- [What you should do]: Would you write out the records below exactly as given?

** Opening Source material block **

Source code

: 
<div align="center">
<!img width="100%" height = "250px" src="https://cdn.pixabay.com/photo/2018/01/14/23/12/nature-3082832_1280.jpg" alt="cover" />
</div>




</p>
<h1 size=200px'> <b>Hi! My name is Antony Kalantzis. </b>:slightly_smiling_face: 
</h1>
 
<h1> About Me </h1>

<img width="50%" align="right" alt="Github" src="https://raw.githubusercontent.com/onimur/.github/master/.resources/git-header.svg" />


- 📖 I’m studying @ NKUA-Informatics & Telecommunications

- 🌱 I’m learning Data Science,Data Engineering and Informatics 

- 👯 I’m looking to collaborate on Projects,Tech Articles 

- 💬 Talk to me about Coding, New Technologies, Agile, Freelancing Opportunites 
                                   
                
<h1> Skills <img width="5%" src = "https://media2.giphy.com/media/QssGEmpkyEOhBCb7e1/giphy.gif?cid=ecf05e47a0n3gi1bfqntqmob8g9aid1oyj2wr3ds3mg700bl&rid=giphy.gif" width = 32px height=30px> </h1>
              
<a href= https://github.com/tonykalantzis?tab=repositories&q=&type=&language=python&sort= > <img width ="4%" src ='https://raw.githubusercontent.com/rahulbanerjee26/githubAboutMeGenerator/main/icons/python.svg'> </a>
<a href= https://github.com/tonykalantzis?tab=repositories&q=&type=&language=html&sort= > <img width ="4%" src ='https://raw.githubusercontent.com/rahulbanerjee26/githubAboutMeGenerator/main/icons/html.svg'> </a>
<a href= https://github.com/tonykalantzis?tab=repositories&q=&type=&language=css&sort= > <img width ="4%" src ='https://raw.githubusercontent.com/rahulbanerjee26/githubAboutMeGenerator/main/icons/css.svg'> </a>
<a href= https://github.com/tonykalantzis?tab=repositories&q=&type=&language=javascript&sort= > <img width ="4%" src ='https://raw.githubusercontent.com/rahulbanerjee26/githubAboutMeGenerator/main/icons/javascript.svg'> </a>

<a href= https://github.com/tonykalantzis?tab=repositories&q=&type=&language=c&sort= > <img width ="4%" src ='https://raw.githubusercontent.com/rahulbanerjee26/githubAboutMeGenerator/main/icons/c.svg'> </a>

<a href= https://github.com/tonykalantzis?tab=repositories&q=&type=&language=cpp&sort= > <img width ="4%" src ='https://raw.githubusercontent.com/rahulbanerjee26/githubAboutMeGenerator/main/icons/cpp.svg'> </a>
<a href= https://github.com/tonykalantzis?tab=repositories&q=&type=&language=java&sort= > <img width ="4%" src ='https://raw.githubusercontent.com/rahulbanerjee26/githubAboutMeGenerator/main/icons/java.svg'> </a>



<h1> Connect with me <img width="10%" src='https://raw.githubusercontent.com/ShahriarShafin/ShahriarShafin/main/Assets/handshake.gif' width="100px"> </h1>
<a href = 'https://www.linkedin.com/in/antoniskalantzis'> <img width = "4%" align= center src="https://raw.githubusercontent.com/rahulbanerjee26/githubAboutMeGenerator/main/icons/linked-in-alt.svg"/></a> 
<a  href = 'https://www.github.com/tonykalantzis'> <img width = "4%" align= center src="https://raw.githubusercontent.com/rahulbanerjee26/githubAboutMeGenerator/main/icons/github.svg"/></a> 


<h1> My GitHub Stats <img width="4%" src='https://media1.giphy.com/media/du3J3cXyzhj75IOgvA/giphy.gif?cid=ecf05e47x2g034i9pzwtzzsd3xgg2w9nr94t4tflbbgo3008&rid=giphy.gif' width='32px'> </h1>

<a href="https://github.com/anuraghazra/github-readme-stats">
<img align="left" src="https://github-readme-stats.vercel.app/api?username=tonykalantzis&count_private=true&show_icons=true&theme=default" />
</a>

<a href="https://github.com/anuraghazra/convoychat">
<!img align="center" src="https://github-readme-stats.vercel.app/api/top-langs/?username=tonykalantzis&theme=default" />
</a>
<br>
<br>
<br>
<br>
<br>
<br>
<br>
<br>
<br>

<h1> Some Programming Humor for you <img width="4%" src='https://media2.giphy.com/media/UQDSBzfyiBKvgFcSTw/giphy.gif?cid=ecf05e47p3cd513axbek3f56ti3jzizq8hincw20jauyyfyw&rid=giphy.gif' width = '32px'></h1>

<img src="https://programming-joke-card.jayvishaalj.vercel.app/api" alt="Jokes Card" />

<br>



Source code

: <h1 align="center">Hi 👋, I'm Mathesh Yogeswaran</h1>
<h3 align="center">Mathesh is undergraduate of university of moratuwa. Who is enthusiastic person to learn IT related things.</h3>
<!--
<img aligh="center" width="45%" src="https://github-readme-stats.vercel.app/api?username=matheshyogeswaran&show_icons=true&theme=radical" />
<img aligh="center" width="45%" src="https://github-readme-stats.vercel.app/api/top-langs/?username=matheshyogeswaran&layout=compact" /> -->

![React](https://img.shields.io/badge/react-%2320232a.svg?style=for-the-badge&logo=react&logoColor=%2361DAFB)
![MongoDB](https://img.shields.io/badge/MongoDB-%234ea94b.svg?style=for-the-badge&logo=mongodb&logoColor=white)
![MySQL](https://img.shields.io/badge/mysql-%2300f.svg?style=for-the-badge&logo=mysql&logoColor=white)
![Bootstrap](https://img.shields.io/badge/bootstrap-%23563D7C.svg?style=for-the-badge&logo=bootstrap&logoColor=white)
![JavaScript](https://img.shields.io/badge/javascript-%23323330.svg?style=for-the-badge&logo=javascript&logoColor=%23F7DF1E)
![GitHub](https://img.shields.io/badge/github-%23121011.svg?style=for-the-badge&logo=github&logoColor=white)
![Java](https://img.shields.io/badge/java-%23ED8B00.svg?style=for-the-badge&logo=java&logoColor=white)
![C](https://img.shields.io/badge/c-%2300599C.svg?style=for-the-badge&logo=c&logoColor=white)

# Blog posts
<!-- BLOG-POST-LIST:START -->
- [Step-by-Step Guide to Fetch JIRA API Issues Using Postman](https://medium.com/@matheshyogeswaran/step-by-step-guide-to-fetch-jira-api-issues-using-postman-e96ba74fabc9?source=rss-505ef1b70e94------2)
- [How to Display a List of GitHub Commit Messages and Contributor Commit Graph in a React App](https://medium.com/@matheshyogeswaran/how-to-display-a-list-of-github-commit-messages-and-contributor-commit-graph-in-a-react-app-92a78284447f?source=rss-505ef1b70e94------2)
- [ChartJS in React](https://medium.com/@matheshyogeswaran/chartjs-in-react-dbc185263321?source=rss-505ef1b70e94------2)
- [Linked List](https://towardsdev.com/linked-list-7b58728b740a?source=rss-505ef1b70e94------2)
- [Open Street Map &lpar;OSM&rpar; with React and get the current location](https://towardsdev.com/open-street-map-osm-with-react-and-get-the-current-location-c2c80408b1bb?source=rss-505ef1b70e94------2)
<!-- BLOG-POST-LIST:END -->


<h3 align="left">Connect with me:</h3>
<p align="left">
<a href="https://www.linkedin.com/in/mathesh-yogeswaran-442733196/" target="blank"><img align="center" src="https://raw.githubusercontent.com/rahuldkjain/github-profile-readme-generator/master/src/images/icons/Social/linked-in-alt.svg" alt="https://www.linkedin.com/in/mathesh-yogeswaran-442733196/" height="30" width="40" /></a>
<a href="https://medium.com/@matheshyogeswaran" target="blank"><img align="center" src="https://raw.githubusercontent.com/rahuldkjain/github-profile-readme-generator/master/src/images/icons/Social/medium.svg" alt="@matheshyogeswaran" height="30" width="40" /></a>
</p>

** Closing Source material block **

- [Response to this task]:
Source code

: 
<div align="center">
<!img width="100%" height = "250px" src="https://cdn.pixabay.com/photo/2018/01/14/23/12/nature-3082832_1280.jpg" alt="cover" />
</div>




</p>
<h1 size=200px'> <b>Hi! My name is Antony Kalantzis. </b>:slightly_smiling_face: 
</h1>
 
<h1> About Me </h1>

<img width="50%" align="right" alt="Github" src="https://raw.githubusercontent.com/onimur/.github/master/.resources/git-header.svg" />


- 📖 I’m studying @ NKUA-Informatics & Telecommunications

- 🌱 I’m learning Data Science,Data Engineering and Informatics 

- 👯 I’m looking to collaborate on Projects,Tech Articles 

- 💬 Talk to me about Coding, New Technologies, Agile, Freelancing Opportunites 
                                   
                
<h1> Skills <img width="5%" src = "https://media2.giphy.com/media/QssGEmpkyEOhBCb7e1/giphy.gif?cid=ecf05e47a0n3gi1bfqntqmob8g9aid1oyj2wr3ds3mg700bl&rid=giphy.gif" width = 32px height=30px> </h1>
              
<a href= https://github.com/tonykalantzis?tab=repositories&q=&type=&language=python&sort= > <img width ="4%" src ='https://raw.githubusercontent.com/rahulbanerjee26/githubAboutMeGenerator/main/icons/python.svg'> </a>
<a href= https://github.com/tonykalantzis?tab=repositories&q=&type=&language=html&sort= > <img width ="4%" src ='https://raw.githubusercontent.com/rahulbanerjee26/githubAboutMeGenerator/main/icons/html.svg'> </a>
<a href= https://github.com/tonykalantzis?tab=repositories&q=&type=&language=css&sort= > <img width ="4%" src ='https://raw.githubusercontent.com/rahulbanerjee26/githubAboutMeGenerator/main/icons/css.svg'> </a>
<a href= https://github.com/tonykalantzis?tab=repositories&q=&type=&language=javascript&sort= > <img width ="4%" src ='https://raw.githubusercontent.com/rahulbanerjee26/githubAboutMeGenerator/main/icons/javascript.svg'> </a>

<a href= https://github.com/tonykalantzis?tab=repositories&q=&type=&language=c&sort= > <img width ="4%" src ='https://raw.githubusercontent.com/rahulbanerjee26/githubAboutMeGenerator/main/icons/c.svg'> </a>

<a href= https://github.com/tonykalantzis?tab=repositories&q=&type=&language=cpp&sort= > <img width ="4%" src ='https://raw.githubusercontent.com/rahulbanerjee26/githubAboutMeGenerator/main/icons/cpp.svg'> </a>
<a href= https://github.com/tonykalantzis?tab=repositories&q=&type=&language=java&sort= > <img width ="4%" src ='https://raw.githubusercontent.com/rahulbanerjee26/githubAboutMeGenerator/main/icons/java.svg'> </a>



<h1> Connect with me <img width="10%" src='https://raw.githubusercontent.com/ShahriarShafin/ShahriarShafin/main/Assets/handshake.gif' width="100px"> </h1>
<a href = 'https://www.linkedin.com/in/antoniskalantzis'> <img width = "4%" align= center src="https://raw.githubusercontent.com/rahulbanerjee26/githubAboutMeGenerator/main/icons/linked-in-alt.svg"/></a> 
<a  href = 'https://www.github.com/tonykalantzis'> <img width = "4%" align= center src="https://raw.githubusercontent.com/rahulbanerjee26/githubAboutMeGenerator/main/icons/github.svg"/></a> 


<h1> My GitHub Stats <img width="4%" src='https://media1.giphy.com/media/du3J3cXyzhj75IOgvA/giphy.gif?cid=ecf05e47x2g034i9pzwtzzsd3xgg2w9nr94t4tflbbgo3008&rid=giphy.gif' width='32px'> </h1>

<a href="https://github.com/anuraghazra/github-readme-stats">
<img align="left" src="https://github-readme-stats.vercel.app/api?username=tonykalantzis&count_private=true&show_icons=true&theme=default" />
</a>

<a href="https://github.com/anuraghazra/convoychat">
<!img align="center" src="https://github-readme-stats.vercel.app/api/top-langs/?username=tonykalantzis&theme=default" />
</a>
<br>
<br>
<br>
<br>
<br>
<br>
<br>
<br>
<br>

<h1> Some Programming Humor for you <img width="4%" src='https://media2.giphy.com/media/UQDSBzfyiBKvgFcSTw/giphy.gif?cid=ecf05e47p3cd513axbek3f56ti3jzizq8hincw20jauyyfyw&rid=giphy.gif' width = '32px'></h1>

<img src="https://programming-joke-card.jayvishaalj.vercel.app/api" alt="Jokes Card" />

<br>



Source code

: <h1 align="center">Hi 👋, I'm Mathesh Yogeswaran</h1>
<h3 align="center">Mathesh is undergraduate of university of moratuwa. Who is enthusiastic person to learn IT related things.</h3>
<!--
<img aligh="center" width="45%" src="https://github-readme-stats.vercel.app/api?username=matheshyogeswaran&show_icons=true&theme=radical" />
<img aligh="center" width="45%" src="https://github-readme-stats.vercel.app/api/top-langs/?username=matheshyogeswaran&layout=compact" /> -->

![React](https://img.shields.io/badge/react-%2320232a.svg?style=for-the-badge&logo=react&logoColor=%2361DAFB)
![MongoDB](https://img.shields.io/badge/MongoDB-%234ea94b.svg?style=for-the-badge&logo=mongodb&logoColor=white)
![MySQL](https://img.shields.io/badge/mysql-%2300f.svg?style=for-the-badge&logo=mysql&logoColor=white)
![Bootstrap](https://img.shields.io/badge/bootstrap-%23563D7C.svg?style=for-the-badge&logo=bootstrap&logoColor=white)
![JavaScript](https://img.shields.io/badge/javascript-%23323330.svg?style=for-the-badge&logo=javascript&logoColor=%23F7DF1E)
![GitHub](https://img.shields.io/badge/github-%23121011.svg?style=for-the-badge&logo=github&logoColor=white)
![Java](https://img.shields.io/badge/java-%23ED8B00.svg?style=for-the-badge&logo=java&logoColor=white)
![C](https://img.shields.io/badge/c-%2300599C.svg?style=for-the-badge&logo=c&logoColor=white)

# Blog posts
<!-- BLOG-POST-LIST:START -->
- [Step-by-Step Guide to Fetch JIRA API Issues Using Postman](https://medium.com/@matheshyogeswaran/step-by-step-guide-to-fetch-jira-api-issues-using-postman-e96ba74fabc9?source=rss-505ef1b70e94------2)
- [How to Display a List of GitHub Commit Messages and Contributor Commit Graph in a React App](https://medium.com/@matheshyogeswaran/how-to-display-a-list-of-github-commit-messages-and-contributor-commit-graph-in-a-react-app-92a78284447f?source=rss-505ef1b70e94------2)
- [ChartJS in React](https://medium.com/@matheshyogeswaran/chartjs-in-react-dbc185263321?source=rss-505ef1b70e94------2)
- [Linked List](https://towardsdev.com/linked-list-7b58728b740a?source=rss-505ef1b70e94------2)
- [Open Street Map &lpar;OSM&rpar; with React and get the current location](https://towardsdev.com/open-street-map-osm-with-react-and-get-the-current-location-c2c80408b1bb?source=rss-505ef1b70e94------2)
<!-- BLOG-POST-LIST:END -->


<h3 align="left">Connect with me:</h3>
<p align="left">
<a href="https://www.linkedin.com/in/mathesh-yogeswaran-442733196/" target="blank"><img align="center" src="https://raw.githubusercontent.com/rahuldkjain/github-profile-readme-generator/master/src/images/icons/Social/linked-in-alt.svg" alt="https://www.linkedin.com/in/mathesh-yogeswaran-442733196/" height="30" width="40" /></a>
<a href="https://medium.com/@matheshyogeswaran" target="blank"><img align="center" src="https://raw.githubusercontent.com/rahuldkjain/github-profile-readme-generator/master/src/images/icons/Social/medium.svg" alt="@matheshyogeswaran" height="30" width="40" /></a>
</p>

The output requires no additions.